WORK INSTRUCTIONS: Look through the entries below for the line that contains "作用：查看当前所在的工作目录", then set down that line and each one after it exactly, through the last.

PROVIDED DATA:
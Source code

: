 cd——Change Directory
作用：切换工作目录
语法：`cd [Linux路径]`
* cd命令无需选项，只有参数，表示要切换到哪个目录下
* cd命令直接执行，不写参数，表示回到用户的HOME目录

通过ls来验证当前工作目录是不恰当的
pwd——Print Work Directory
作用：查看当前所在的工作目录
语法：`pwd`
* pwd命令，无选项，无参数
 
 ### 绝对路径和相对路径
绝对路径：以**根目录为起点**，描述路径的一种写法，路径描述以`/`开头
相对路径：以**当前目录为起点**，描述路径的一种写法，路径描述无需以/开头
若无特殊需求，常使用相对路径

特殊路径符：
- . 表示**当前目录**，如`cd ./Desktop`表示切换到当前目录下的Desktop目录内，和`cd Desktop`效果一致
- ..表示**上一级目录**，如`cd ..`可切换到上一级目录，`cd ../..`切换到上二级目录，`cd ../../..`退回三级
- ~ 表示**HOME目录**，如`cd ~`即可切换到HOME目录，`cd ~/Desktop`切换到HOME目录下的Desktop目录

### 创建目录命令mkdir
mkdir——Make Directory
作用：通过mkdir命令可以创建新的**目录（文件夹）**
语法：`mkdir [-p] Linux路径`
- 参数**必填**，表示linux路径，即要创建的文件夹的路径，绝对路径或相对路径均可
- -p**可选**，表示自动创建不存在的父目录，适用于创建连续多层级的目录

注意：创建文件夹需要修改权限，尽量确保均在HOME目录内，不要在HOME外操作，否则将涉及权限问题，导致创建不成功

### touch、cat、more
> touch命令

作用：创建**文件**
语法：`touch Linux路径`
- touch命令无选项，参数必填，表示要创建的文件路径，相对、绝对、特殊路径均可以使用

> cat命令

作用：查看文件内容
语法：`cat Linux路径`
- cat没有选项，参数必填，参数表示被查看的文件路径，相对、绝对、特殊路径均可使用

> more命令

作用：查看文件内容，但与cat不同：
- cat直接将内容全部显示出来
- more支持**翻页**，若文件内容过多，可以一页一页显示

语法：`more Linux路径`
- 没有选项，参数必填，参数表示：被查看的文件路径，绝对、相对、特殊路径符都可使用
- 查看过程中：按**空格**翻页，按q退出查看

RESULT FOR THIS EXERCISE:
作用：查看当前所在的工作目录
语法：`pwd`
* pwd命令，无选项，无参数
 
 ### 绝对路径和相对路径
绝对路径：以**根目录为起点**，描述路径的一种写法，路径描述以`/`开头
相对路径：以**当前目录为起点**，描述路径的一种写法，路径描述无需以/开头
若无特殊需求，常使用相对路径

特殊路径符：
- . 表示**当前目录**，如`cd ./Desktop`表示切换到当前目录下的Desktop目录内，和`cd Desktop`效果一致
- ..表示**上一级目录**，如`cd ..`可切换到上一级目录，`cd ../..`切换到上二级目录，`cd ../../..`退回三级
- ~ 表示**HOME目录**，如`cd ~`即可切换到HOME目录，`cd ~/Desktop`切换到HOME目录下的Desktop目录

### 创建目录命令mkdir
mkdir——Make Directory
作用：通过mkdir命令可以创建新的**目录（文件夹）**
语法：`mkdir [-p] Linux路径`
- 参数**必填**，表示linux路径，即要创建的文件夹的路径，绝对路径或相对路径均可
- -p**可选**，表示自动创建不存在的父目录，适用于创建连续多层级的目录

注意：创建文件夹需要修改权限，尽量确保均在HOME目录内，不要在HOME外操作，否则将涉及权限问题，导致创建不成功

### touch、cat、more
> touch命令

作用：创建**文件**
语法：`touch Linux路径`
- touch命令无选项，参数必填，表示要创建的文件路径，相对、绝对、特殊路径均可以使用

> cat命令

作用：查看文件内容
语法：`cat Linux路径`
- cat没有选项，参数必填，参数表示被查看的文件路径，相对、绝对、特殊路径均可使用

> more命令

作用：查看文件内容，但与cat不同：
- cat直接将内容全部显示出来
- more支持**翻页**，若文件内容过多，可以一页一页显示

语法：`more Linux路径`
- 没有选项，参数必填，参数表示：被查看的文件路径，绝对、相对、特殊路径符都可使用
- 查看过程中：按**空格**翻页，按q退出查看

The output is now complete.